▸ **Aim of the task**
With the pictures omitted, print exactly the lines below, from the one containing "[LinkedIn](https://www.linkedin.com/in/agnese-poikane/)" through the one containing "- 사용법 : git commit", and nothing else.

▸ **Stored records**
■ ■ ■ ■

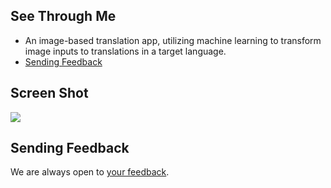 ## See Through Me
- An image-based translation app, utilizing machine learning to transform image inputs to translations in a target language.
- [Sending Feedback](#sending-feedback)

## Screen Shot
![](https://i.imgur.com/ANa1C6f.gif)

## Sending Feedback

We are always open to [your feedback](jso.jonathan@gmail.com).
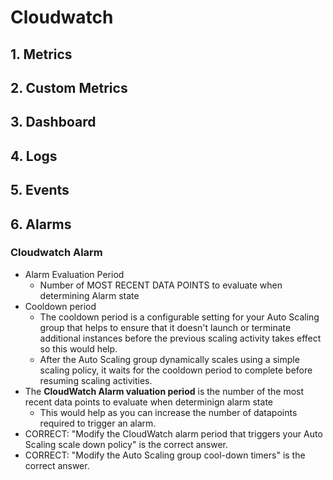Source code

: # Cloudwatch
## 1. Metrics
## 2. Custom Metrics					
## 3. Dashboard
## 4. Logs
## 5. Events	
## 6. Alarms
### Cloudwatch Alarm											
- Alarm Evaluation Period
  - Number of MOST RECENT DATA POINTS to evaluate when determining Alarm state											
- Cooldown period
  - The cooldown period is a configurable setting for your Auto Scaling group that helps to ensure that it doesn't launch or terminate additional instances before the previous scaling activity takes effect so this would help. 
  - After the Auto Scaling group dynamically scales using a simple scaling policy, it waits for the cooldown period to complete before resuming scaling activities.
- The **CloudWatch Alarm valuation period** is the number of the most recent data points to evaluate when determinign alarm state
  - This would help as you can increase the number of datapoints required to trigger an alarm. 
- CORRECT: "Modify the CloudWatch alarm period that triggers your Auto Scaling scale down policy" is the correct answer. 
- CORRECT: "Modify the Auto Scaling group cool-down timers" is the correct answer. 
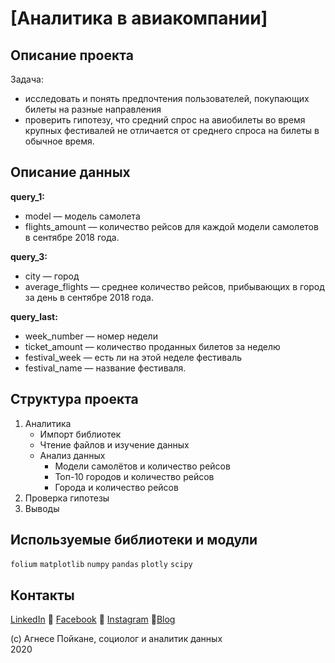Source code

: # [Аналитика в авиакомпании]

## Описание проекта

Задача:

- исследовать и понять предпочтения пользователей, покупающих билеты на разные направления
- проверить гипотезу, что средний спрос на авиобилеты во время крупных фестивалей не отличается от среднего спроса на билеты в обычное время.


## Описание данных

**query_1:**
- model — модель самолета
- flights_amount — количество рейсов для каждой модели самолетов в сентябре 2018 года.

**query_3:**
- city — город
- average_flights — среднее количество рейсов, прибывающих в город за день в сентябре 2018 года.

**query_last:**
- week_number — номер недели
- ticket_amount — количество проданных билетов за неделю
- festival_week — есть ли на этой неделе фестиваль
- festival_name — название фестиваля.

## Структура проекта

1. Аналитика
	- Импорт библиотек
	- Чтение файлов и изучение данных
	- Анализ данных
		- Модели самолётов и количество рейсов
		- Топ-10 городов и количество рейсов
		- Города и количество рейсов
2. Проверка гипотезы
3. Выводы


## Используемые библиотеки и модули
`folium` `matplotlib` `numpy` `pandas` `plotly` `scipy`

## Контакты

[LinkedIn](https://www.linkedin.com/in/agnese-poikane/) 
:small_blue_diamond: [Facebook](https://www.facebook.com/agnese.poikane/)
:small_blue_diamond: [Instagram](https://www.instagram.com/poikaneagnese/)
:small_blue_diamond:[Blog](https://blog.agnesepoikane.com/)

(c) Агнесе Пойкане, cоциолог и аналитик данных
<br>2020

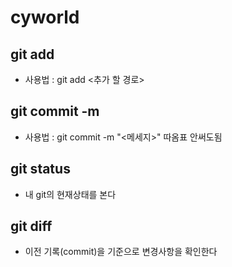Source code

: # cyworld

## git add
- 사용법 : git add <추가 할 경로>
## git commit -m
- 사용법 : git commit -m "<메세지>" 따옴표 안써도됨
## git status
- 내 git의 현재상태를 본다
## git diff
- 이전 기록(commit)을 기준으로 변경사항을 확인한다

■ ■ ■ ■

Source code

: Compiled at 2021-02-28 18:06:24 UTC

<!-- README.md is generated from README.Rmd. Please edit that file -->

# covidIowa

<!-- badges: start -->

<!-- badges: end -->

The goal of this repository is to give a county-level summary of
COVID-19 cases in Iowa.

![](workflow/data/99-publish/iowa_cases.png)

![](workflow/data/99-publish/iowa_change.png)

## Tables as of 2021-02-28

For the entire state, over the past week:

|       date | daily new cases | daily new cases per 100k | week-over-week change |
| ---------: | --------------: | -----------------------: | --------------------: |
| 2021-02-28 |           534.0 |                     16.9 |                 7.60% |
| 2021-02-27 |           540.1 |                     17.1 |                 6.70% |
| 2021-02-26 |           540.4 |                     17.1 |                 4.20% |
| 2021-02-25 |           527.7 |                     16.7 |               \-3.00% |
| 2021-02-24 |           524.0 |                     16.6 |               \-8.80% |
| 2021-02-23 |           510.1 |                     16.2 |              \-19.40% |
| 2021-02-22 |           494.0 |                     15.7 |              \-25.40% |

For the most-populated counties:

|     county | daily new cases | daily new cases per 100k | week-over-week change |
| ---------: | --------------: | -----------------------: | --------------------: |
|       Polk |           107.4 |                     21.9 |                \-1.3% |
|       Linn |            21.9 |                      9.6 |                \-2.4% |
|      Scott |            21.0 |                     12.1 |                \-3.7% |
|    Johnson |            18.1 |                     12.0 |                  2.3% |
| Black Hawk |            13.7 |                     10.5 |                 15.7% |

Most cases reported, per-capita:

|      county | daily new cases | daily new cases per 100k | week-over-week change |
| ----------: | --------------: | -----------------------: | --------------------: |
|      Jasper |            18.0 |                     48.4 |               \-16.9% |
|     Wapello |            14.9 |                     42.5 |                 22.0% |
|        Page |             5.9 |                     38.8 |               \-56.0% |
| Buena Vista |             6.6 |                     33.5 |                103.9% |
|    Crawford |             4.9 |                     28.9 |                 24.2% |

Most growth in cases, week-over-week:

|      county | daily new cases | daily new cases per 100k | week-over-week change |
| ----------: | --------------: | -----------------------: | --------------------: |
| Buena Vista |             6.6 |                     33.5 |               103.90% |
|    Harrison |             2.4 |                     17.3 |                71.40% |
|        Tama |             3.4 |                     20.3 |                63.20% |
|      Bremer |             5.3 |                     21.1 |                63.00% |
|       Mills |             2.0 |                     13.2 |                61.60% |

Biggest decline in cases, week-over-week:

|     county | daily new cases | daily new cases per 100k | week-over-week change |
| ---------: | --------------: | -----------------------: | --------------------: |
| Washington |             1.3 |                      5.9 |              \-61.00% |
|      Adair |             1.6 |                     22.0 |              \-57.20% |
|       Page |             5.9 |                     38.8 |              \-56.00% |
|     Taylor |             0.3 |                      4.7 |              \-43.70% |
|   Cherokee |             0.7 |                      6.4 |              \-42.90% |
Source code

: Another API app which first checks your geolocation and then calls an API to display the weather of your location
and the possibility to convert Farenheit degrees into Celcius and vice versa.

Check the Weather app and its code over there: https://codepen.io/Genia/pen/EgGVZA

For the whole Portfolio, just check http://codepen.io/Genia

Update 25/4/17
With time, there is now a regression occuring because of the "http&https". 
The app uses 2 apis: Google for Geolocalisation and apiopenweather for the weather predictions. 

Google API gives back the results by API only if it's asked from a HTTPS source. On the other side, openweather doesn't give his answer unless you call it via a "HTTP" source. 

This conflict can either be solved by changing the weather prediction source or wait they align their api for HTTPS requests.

■ ■ ■ ■

▸ **Completed exercise**
[LinkedIn](https://www.linkedin.com/in/agnese-poikane/) 
:small_blue_diamond: [Facebook](https://www.facebook.com/agnese.poikane/)
:small_blue_diamond: [Instagram](https://www.instagram.com/poikaneagnese/)
:small_blue_diamond:[Blog](https://blog.agnesepoikane.com/)

(c) Агнесе Пойкане, cоциолог и аналитик данных
<br>2020

Source code

: # cyworld

## git add
- 사용법 : git add <추가 할 경로>
## git commit -m
- 사용법 : git commit -m "<메세지>" 따옴표 안써도됨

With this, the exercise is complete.